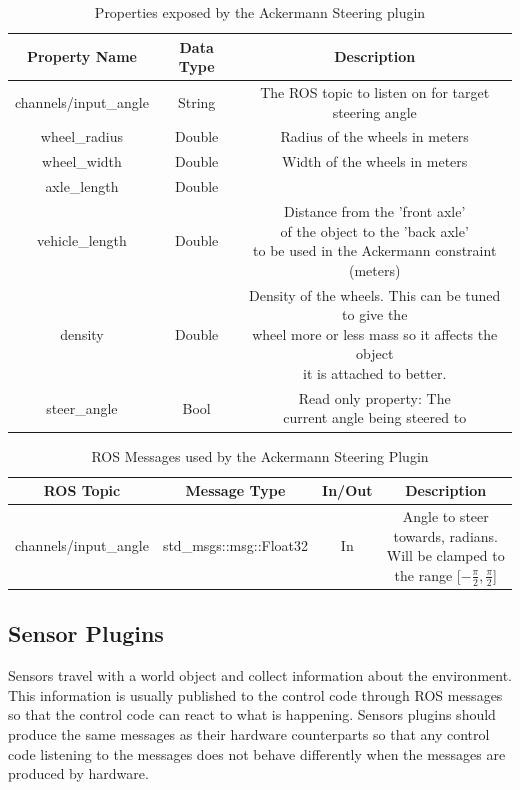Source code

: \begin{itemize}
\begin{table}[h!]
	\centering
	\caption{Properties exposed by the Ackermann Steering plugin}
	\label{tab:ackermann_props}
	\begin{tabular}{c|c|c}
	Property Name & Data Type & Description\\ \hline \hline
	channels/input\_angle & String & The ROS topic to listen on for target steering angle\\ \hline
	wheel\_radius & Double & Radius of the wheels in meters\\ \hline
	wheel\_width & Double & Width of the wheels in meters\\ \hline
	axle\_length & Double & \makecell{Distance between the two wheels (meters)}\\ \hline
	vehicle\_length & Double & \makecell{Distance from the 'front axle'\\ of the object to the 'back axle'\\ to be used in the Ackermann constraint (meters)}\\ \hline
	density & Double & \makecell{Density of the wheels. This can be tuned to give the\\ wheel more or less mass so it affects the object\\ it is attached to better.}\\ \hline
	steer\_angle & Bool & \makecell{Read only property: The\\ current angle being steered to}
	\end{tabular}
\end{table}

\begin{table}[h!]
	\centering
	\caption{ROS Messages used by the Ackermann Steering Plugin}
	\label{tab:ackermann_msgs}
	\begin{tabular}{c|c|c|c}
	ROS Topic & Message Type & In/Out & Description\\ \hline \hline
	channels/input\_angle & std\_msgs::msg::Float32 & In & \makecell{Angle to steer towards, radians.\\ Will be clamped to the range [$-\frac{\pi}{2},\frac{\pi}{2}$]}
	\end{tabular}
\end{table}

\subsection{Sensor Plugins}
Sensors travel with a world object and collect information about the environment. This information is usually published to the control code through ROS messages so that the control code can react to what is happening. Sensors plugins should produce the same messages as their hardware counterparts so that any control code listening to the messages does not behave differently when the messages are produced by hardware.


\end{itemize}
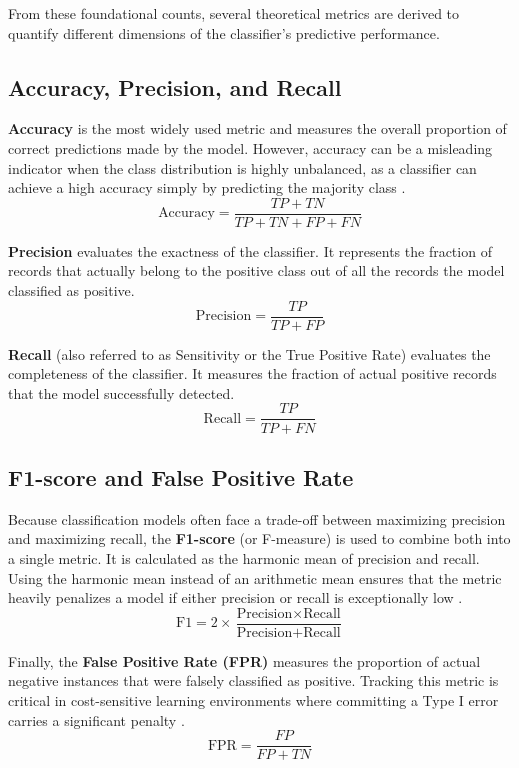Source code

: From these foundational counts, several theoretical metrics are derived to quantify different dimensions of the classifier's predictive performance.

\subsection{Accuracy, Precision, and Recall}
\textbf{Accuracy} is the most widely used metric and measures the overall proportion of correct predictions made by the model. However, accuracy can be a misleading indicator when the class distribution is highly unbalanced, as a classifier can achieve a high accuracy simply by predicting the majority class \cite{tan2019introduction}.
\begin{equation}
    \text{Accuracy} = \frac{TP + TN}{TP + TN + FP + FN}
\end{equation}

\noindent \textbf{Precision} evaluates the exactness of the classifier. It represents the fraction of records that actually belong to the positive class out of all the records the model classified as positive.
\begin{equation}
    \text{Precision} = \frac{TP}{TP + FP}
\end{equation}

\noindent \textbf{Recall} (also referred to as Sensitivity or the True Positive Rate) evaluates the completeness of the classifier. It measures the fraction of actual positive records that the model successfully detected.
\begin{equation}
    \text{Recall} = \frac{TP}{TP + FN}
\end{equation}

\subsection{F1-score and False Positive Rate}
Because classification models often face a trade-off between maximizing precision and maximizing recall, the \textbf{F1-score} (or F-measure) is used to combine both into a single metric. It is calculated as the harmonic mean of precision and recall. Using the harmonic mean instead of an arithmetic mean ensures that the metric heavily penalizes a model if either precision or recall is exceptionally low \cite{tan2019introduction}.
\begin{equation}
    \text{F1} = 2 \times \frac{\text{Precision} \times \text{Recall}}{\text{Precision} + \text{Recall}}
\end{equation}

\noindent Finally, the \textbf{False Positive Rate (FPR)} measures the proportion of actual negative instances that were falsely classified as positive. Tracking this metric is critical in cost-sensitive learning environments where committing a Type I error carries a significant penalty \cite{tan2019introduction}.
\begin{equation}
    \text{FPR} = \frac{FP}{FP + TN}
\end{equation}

==

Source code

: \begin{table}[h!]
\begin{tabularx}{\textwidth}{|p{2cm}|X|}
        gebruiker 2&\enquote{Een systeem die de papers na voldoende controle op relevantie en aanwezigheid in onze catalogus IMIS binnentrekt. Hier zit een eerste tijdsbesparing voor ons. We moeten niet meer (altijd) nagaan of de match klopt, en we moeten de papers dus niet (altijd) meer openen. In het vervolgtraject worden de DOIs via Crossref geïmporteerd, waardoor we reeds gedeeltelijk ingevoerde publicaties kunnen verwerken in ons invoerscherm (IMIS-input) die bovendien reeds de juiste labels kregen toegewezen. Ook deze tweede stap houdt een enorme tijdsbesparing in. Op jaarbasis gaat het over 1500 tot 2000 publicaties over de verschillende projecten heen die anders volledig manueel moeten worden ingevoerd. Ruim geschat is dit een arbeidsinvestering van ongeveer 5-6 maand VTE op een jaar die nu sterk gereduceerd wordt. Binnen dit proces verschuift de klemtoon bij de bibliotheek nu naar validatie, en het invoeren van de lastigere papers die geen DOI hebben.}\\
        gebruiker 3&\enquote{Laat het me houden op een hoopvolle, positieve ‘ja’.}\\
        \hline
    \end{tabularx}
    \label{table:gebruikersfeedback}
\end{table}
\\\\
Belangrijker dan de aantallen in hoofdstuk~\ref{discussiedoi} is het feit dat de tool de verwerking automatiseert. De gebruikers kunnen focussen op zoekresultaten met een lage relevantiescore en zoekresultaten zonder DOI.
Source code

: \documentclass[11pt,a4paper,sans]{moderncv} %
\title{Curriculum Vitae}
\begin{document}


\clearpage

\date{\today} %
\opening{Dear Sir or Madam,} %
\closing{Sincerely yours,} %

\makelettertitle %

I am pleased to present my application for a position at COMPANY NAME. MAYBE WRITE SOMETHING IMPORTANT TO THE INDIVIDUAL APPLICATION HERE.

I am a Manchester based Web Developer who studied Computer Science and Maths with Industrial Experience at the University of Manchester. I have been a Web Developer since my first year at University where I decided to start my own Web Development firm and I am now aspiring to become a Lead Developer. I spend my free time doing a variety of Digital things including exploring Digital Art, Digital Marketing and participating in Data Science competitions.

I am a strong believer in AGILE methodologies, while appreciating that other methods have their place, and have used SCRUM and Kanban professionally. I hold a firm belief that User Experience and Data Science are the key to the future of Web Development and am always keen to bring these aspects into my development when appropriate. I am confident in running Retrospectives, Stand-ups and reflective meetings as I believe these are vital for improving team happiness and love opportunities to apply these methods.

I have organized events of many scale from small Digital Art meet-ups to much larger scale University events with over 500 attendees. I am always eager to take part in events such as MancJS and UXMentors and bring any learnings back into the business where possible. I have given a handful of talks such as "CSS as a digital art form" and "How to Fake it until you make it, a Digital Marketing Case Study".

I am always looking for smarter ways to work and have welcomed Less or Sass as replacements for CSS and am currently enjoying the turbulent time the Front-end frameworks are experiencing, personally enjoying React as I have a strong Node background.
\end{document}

**Exercise**
The answer must be every line of the records that contains the word "fraction".

**Response for this exercise**
\noindent \textbf{Precision} evaluates the exactness of the classifier. It represents the fraction of records that actually belong to the positive class out of all the records the model classified as positive.
\noindent \textbf{Recall} (also referred to as Sensitivity or the True Positive Rate) evaluates the completeness of the classifier. It measures the fraction of actual positive records that the model successfully detected.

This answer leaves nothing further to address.